Disappointment, because some hopeful part of him had been braced to hear her say that she wanted him, the whole of him, and she had said instead that she wanted to pair up with him for the dive.

But under the disappointment was a thrill because she didn't want to leave his side.

Instead of choosing one of the trained Guardians to carry her safely through the water, she had chosen him, who'd never dived before.

"Sullha." He forced himself to be honest because she deserved it even when it cost him.

"I'm not a diver. This is my first time, and all I've been given is a ten-minute crash course.

You would be safer with a Guardian who is experienced and has done this before.

Far safer. I'd never forgive myself if I put you at risk. "

"I'd rather take a risk with you than be safe with anyone else."

This statement could be understood in so many ways, but he couldn't allow himself to read too much into it. She preferred to risk the dive with him than do it safely with a stranger.

That was all.

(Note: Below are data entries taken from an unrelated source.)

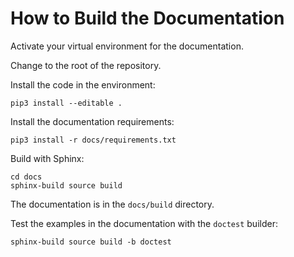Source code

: # How to Build the Documentation

Activate your virtual environment for the documentation.

Change to the root of the repository.

Install the code in the environment:

```
pip3 install --editable .
```

Install the documentation requirements:

```
pip3 install -r docs/requirements.txt
```

Build with Sphinx:

```
cd docs
sphinx-build source build
```

The documentation is in the `docs/build` directory.

Test the examples in the documentation with the ``doctest`` builder:

```
sphinx-build source build -b doctest
```

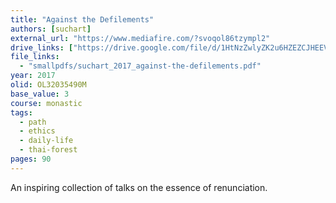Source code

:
 ```yaml
---
title: "Against the Defilements"
authors: [suchart]
external_url: "https://www.mediafire.com/?svoqol86tzympl2"
drive_links: ["https://drive.google.com/file/d/1HtNzZwlyZK2u6HZEZCJHEEVtZGZEmR7Q/view?usp=drivesdk"]
file_links:
  - "smallpdfs/suchart_2017_against-the-defilements.pdf"
year: 2017
olid: OL32035490M
base_value: 3
course: monastic
tags:
  - path
  - ethics
  - daily-life
  - thai-forest
pages: 90
---
```


An inspiring collection of talks on the essence of renunciation.
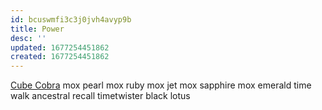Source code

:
 ```yaml
---
id: bcuswmfi3c3j0jvh4avyp9b
title: Power
desc: ''
updated: 1677254451862
created: 1677254451862
---
```

[Cube Cobra](https://cubecobra.com/packages/browse?f=power)
mox pearl
mox ruby
mox jet
mox sapphire
mox emerald
time walk
ancestral recall
timetwister
black lotus

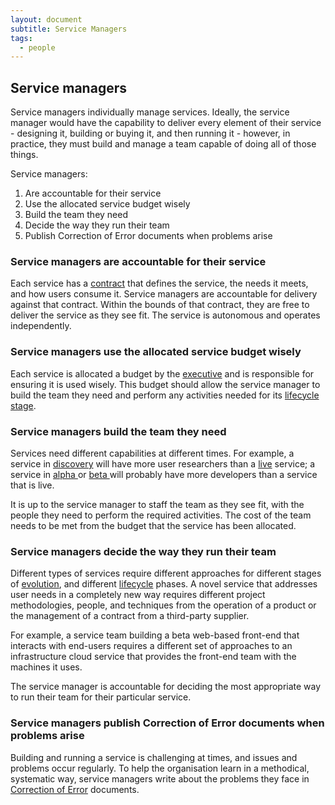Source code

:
 ```yaml
---
layout: document
subtitle: Service Managers
tags:
  - people
---
```


## Service managers

Service managers individually manage services. Ideally, the service
manager would have the capability to deliver every element of their
service - designing it, building or buying it, and then running it -
however, in practice, they must build and manage a team capable of
doing all of those things.

Service managers:

1. Are accountable for their service
2. Use the allocated service budget wisely
3. Build the team they need
4. Decide the way they run their team
5. Publish Correction of Error documents when problems arise

### Service managers are accountable for their service

Each service has a [contract](#service-contracts) that defines the
service, the needs it meets, and how users consume it. Service
managers are accountable for delivery against that contract. Within
the bounds of that contract, they are free to deliver the service as
they see fit. The service is autonomous and operates independently.

### Service managers use the allocated service budget wisely

Each service is allocated a budget by the [executive](/executive) and
is responsible for ensuring it is used wisely. This budget should
allow the service manager to build the team they need and perform any
activities needed for its [lifecycle stage](/lifecycle).

### Service managers build the team they need

Services need different capabilities at different times. For example,
a service in [discovery](/lifecycle/#discovery) will have more user
researchers than a [live](/lifecycle/#live) service; a service in
[alpha ](/lifecycle/#alpha)or [beta ](/lifecycle/#beta)will probably
have more developers than a service that is live.

It is up to the service manager to staff the team as they see fit,
with the people they need to perform the required activities. The cost
of the team needs to be met from the budget that the service has been
allocated.

### Service managers decide the way they run their team

Different types of services require different approaches for different
stages of [evolution](/evolution/), and different
[lifecycle](/lifecycle/) phases. A novel service that addresses user
needs in a completely new way requires different project
methodologies, people, and techniques from the operation of a product
or the management of a contract from a third-party supplier.

For example, a service team building a beta web-based front-end that
interacts with end-users requires a different set of approaches to an
infrastructure cloud service that provides the front-end team with the
machines it uses.

The service manager is accountable for deciding the most appropriate
way to run their team for their particular service.

### Service managers publish Correction of Error documents when problems arise

Building and running a service is challenging at times, and issues and
problems occur regularly. To help the organisation learn in a
methodical, systematic way, service managers write about the problems
they face in [Correction of Error](/coe/) documents.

There was no other meaning to it.

"I trust you with my life," she continued. "I want to make this crossing holding on to you."

And then she lifted onto her toes and kissed him.

It was a small thing. Chaste, brief, her lips soft against his for the space of a few heartbeats and no more, nothing like what he'd seen in the dream that had haunted them both, nothing elaborate or hungry.

And yet it held so much meaning. Every word she hadn't said and every word she had, the whole of the shift she'd made somewhere between the blood and terror of the day, was pressed into the simple meeting of their lips.

When she settled back onto her heels, Yaaf found that his single, solitary mind had gone entirely silent, and for a long moment, this mind of his could produce absolutely nothing.

"We'll have to stay close to the Guardians," he managed once his thought process rebooted. "I'll follow their lead. If anything goes wrong, you do exactly what they signal, not what I do, because they know what to do, and I don't."

"I'm fine with that." Sullha slid her hand from his cheek down to his chest, over the stiff, bloodied fabric and the bullet holes, and rested it there, over the place where his heart was. "Close to the Guardians but holding on to you."